» **Assignment**
Among the entries that follow, find the lines containing the string "containers" and copy them.

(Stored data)
──────

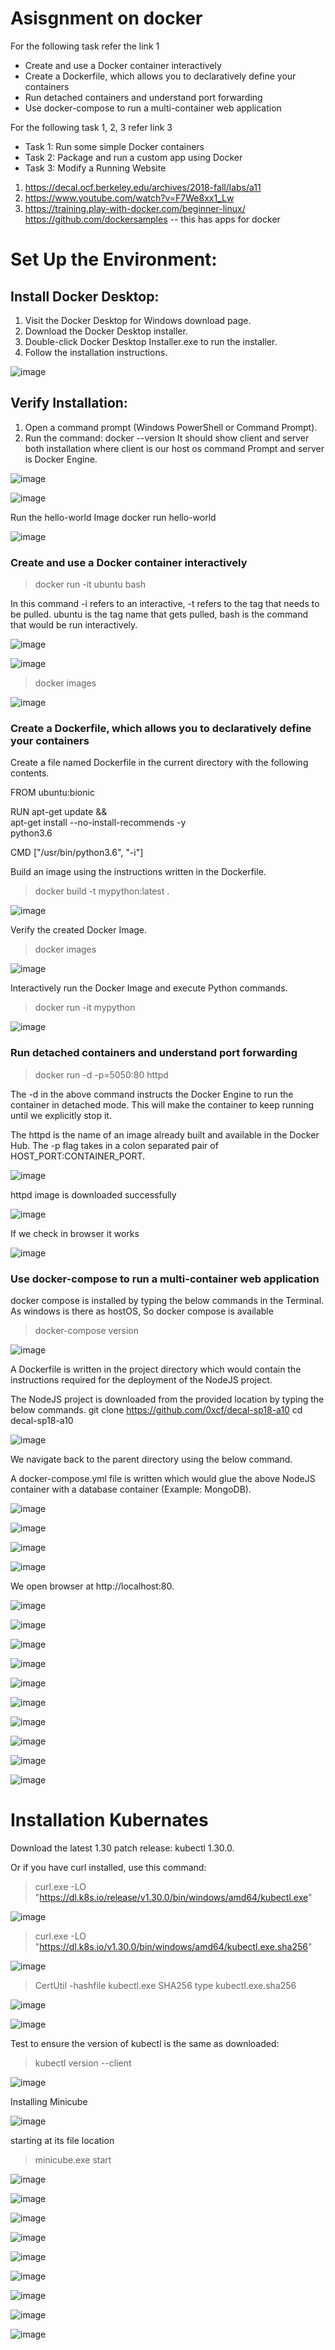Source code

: 
# Asisgnment on docker 


For the following task refer the link 1
* Create and use a Docker container interactively
* Create a Dockerfile, which allows you to declaratively define your containers
* Run detached containers and understand port forwarding
* Use docker-compose to run a multi-container web application

For the following task 1, 2, 3 refer link 3
* Task 1: Run some simple Docker containers
* Task 2: Package and run a custom app using Docker
* Task 3: Modify a Running Website

1.	https://decal.ocf.berkeley.edu/archives/2018-fall/labs/a11
2.	https://www.youtube.com/watch?v=F7We8xx1_Lw
3.	https://training.play-with-docker.com/beginner-linux/
https://github.com/dockersamples -- this  has apps for docker

# Set Up the Environment:

## Install Docker Desktop:

1. Visit the Docker Desktop for Windows download page.
2. Download the Docker Desktop installer.
3. Double-click Docker Desktop Installer.exe to run the installer.
4. Follow the installation instructions.

![image](https://github.com/jayshah17/Secure-System-Engineering-/assets/76842630/723e6f27-c27a-4695-9558-3177b1e63046)

## Verify Installation:

1. Open a command prompt (Windows PowerShell or Command Prompt).
2. Run the command: docker --version
It should show client and server both installation where client is our host os command Prompt and server is Docker Engine.

![image](https://github.com/jayshah17/Secure-System-Engineering-/assets/76842630/c012998d-c76e-44de-b3ae-634b02df6bbd)

![image](https://github.com/jayshah17/Secure-System-Engineering-/assets/76842630/5330c306-5c39-44df-b242-8f8696dfa40d)

Run the hello-world Image
docker run hello-world

![image](https://github.com/jayshah17/Secure-System-Engineering-/assets/76842630/11e9172a-80d3-4be7-b334-5abfb48816e5)

### Create and use a Docker container interactively

> docker run -it ubuntu bash

In this command -i refers to an interactive, -t refers to the tag that needs to be pulled. ubuntu is the tag
name that gets pulled, bash is the command that would be run interactively.


![image](https://github.com/jayshah17/Secure-System-Engineering-/assets/76842630/50344b78-e54f-40de-9d5e-1fd7e0a312fc)

![image](https://github.com/jayshah17/Secure-System-Engineering-/assets/76842630/da23566e-3fab-489a-9952-43f8eb0e17fa)

> docker images

![image](https://github.com/jayshah17/Secure-System-Engineering-/assets/76842630/b0039818-f2b1-4811-bc06-33937374774d)

### Create a Dockerfile, which allows you to declaratively define your containers

Create a file named Dockerfile in the current directory with the following contents.

FROM ubuntu:bionic

RUN apt-get update && \
apt-get install --no-install-recommends -y \
python3.6

CMD ["/usr/bin/python3.6", "-i"]

Build an image using the instructions written in the Dockerfile.

> docker build -t mypython:latest .

![image](https://github.com/jayshah17/Secure-System-Engineering-/assets/76842630/ffe59c92-49ab-49de-83b1-a3673ca672f3)

Verify the created Docker Image.

> docker images

![image](https://github.com/jayshah17/Secure-System-Engineering-/assets/76842630/05d351ec-fd2c-4a74-87dc-7cdc5dda4d78)

Interactively run the Docker Image and execute Python commands.

> docker run -it mypython

![image](https://github.com/jayshah17/Secure-System-Engineering-/assets/76842630/f949d834-f850-44d4-bc33-1a3207538d74)

### Run detached containers and understand port forwarding

> docker run -d -p=5050:80 httpd

The -d in the above command instructs the Docker Engine to run the container in detached mode. This will make the container to keep running until we explicitly stop it.

The httpd is the name of an image already built and available in the Docker Hub.
The -p flag takes in a colon separated pair of HOST_PORT:CONTAINER_PORT.

![image](https://github.com/jayshah17/Secure-System-Engineering-/assets/76842630/937f4d58-970a-4f75-b74b-a5bb3e4ba961)

httpd image is downloaded successfully

![image](https://github.com/jayshah17/Secure-System-Engineering-/assets/76842630/0e132254-2664-47c6-9d74-96b1934ab3eb)

If we check in browser it works 

![image](https://github.com/jayshah17/Secure-System-Engineering-/assets/76842630/fd11effb-69e1-4163-a6d6-a7859f6c96b7)

### Use docker-compose to run a multi-container web application

docker compose is installed by typing the below commands in the Terminal.
As windows is there as hostOS, So docker compose is available 

> docker-compose version

![image](https://github.com/jayshah17/Secure-System-Engineering-/assets/76842630/b03dde04-cb80-493f-a469-3dbc8cdb7c5b)


A Dockerfile is written in the project directory which would contain the instructions required for the
deployment of the NodeJS project.

The NodeJS project is downloaded from the provided location by typing the below commands.
git clone https://github.com/0xcf/decal-sp18-a10
cd decal-sp18-a10

![image](https://github.com/jayshah17/Secure-System-Engineering-/assets/76842630/5b9ca206-e1ee-4983-a007-d083762ee7fc)

We navigate back to the parent directory using the below command.

A docker-compose.yml file is written which would glue the above NodeJS container with a database container
(Example: MongoDB).

![image](https://github.com/jayshah17/Secure-System-Engineering-/assets/76842630/46687594-bad6-4e39-85f0-0ffcf9de3231)


![image](https://github.com/jayshah17/Secure-System-Engineering-/assets/76842630/9c40005c-a322-4faf-bd85-85b024dd6d93)

![image](https://github.com/jayshah17/Secure-System-Engineering-/assets/76842630/02ad0282-4f09-4ed8-88ca-80ff8a917aaa)

![image](https://github.com/jayshah17/Secure-System-Engineering-/assets/76842630/98d79117-43fa-45dc-95c6-a7f6ab84eed8)

We open browser at http://localhost:80.

![image](https://github.com/jayshah17/Secure-System-Engineering-/assets/76842630/430f0bcd-d703-4d6f-964e-0288c6fd696a)





![image](https://github.com/jayshah17/Secure-System-Engineering-/assets/76842630/6fd47428-8694-4e6c-92ca-1cf10208d007)

![image](https://github.com/jayshah17/Secure-System-Engineering-/assets/76842630/16f00b20-4f8f-4518-b046-085c4b0aabfe)

![image](https://github.com/jayshah17/Secure-System-Engineering-/assets/76842630/5e4832ea-54b0-4360-a6e4-d5a1d19c4b92)

![image](https://github.com/jayshah17/Secure-System-Engineering-/assets/76842630/4c86f051-e180-43fe-9126-481974dd26a5)

![image](https://github.com/jayshah17/Secure-System-Engineering-/assets/76842630/c7677b27-5c8e-4b45-8d27-f0e19fef0989)

![image](https://github.com/jayshah17/Secure-System-Engineering-/assets/76842630/878bde18-9276-42fb-aea9-bd8ac7129c19)

![image](https://github.com/jayshah17/Secure-System-Engineering-/assets/76842630/13f2f320-3b8f-4a64-a816-ea0c04a1687c)

![image](https://github.com/jayshah17/Secure-System-Engineering-/assets/76842630/e1be4ef5-b843-4f55-b1ba-9a6e69fdfc8a)

![image](https://github.com/jayshah17/Secure-System-Engineering-/assets/76842630/3f9205bb-f3c9-4de0-a635-bbaae0fe65e3)

# Installation Kubernates

Download the latest 1.30 patch release: kubectl 1.30.0.

Or if you have curl installed, use this command:

> curl.exe -LO "https://dl.k8s.io/release/v1.30.0/bin/windows/amd64/kubectl.exe"

![image](https://github.com/jayshah17/Secure-System-Engineering-/assets/76842630/2e0ad7bf-6efe-46de-a19a-432f595061d7)

> curl.exe -LO "https://dl.k8s.io/v1.30.0/bin/windows/amd64/kubectl.exe.sha256"

![image](https://github.com/jayshah17/Secure-System-Engineering-/assets/76842630/1fcd7e7a-209c-4b7c-8a19-bf69cbcbbda0)

> CertUtil -hashfile kubectl.exe SHA256
> type kubectl.exe.sha256

![image](https://github.com/jayshah17/Secure-System-Engineering-/assets/76842630/b1b50055-d069-486d-a108-3dc85921370d)

![image](https://github.com/jayshah17/Secure-System-Engineering-/assets/76842630/82f12f6b-0b3b-4a1c-a864-a0ff2ce8bd7a)

Test to ensure the version of kubectl is the same as downloaded:

> kubectl version --client

![image](https://github.com/jayshah17/Secure-System-Engineering-/assets/76842630/beb300cf-190d-4730-b72f-d09dbfbf77b3)

Installing Minicube 

![image](https://github.com/jayshah17/Secure-System-Engineering-/assets/76842630/757de741-9169-45c3-8e84-1df2630c5b96)

starting at its file location 
> minicube.exe start

![image](https://github.com/jayshah17/Secure-System-Engineering-/assets/76842630/684b8c5c-495a-4672-94bc-1d0e3331dd88)

![image](https://github.com/jayshah17/Secure-System-Engineering-/assets/76842630/e2060e3c-682f-4884-8442-7522f815b8b2)


![image](https://github.com/jayshah17/Secure-System-Engineering-/assets/76842630/461ef119-7425-43c1-975e-639b629acade)

![image](https://github.com/jayshah17/Secure-System-Engineering-/assets/76842630/bc3e5e22-7fdc-4003-86f6-4ba9f525c289)

![image](https://github.com/jayshah17/Secure-System-Engineering-/assets/76842630/a03271d2-3372-4f6d-a248-69591baeb03d)

![image](https://github.com/jayshah17/Secure-System-Engineering-/assets/76842630/95e67e43-4ac9-4edf-8aa9-63eeda4b86a0)

![image](https://github.com/jayshah17/Secure-System-Engineering-/assets/76842630/7244a465-89c1-49ea-8612-5a8242145527)

![image](https://github.com/jayshah17/Secure-System-Engineering-/assets/76842630/42962c95-772c-422a-b31a-d27165408474)

![image](https://github.com/jayshah17/Secure-System-Engineering-/assets/76842630/e406cff4-72f9-4c54-a185-179c2400d946)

──────

» **Answer space**
* Create a Dockerfile, which allows you to declaratively define your containers
* Run detached containers and understand port forwarding
* Task 1: Run some simple Docker containers
### Create a Dockerfile, which allows you to declaratively define your containers
### Run detached containers and understand port forwarding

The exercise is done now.